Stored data
=====
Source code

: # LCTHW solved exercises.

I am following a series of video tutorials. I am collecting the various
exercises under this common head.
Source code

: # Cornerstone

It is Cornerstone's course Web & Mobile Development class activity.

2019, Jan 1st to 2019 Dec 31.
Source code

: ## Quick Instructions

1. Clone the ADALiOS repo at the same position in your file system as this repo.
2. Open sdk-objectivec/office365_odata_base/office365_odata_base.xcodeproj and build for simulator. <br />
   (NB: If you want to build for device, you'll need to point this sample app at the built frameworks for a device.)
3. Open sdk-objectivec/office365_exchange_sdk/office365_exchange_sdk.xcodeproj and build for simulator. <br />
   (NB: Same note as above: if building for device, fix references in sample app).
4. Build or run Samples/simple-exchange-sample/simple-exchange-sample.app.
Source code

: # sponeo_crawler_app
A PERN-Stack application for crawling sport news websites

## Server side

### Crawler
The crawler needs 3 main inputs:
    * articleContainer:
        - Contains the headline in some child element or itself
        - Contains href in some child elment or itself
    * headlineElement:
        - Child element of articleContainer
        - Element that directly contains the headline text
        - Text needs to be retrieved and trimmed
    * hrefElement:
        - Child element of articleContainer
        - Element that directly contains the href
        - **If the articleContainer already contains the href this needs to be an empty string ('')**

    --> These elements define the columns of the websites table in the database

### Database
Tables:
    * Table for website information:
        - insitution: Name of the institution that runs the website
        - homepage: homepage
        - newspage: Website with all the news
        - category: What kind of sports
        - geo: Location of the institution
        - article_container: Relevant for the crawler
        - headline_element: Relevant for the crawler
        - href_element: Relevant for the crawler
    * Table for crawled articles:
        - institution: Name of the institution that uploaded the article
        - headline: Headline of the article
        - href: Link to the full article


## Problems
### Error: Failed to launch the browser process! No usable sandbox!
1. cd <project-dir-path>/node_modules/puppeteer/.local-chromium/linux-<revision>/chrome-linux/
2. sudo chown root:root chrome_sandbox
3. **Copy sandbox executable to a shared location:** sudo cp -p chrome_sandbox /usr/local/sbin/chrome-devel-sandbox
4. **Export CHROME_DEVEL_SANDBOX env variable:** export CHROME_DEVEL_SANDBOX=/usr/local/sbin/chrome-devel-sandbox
=====
Try it
List each line of the entries that holds the string "Open".

Result below
2. Open sdk-objectivec/office365_odata_base/office365_odata_base.xcodeproj and build for simulator. <br />
3. Open sdk-objectivec/office365_exchange_sdk/office365_exchange_sdk.xcodeproj and build for simulator. <br />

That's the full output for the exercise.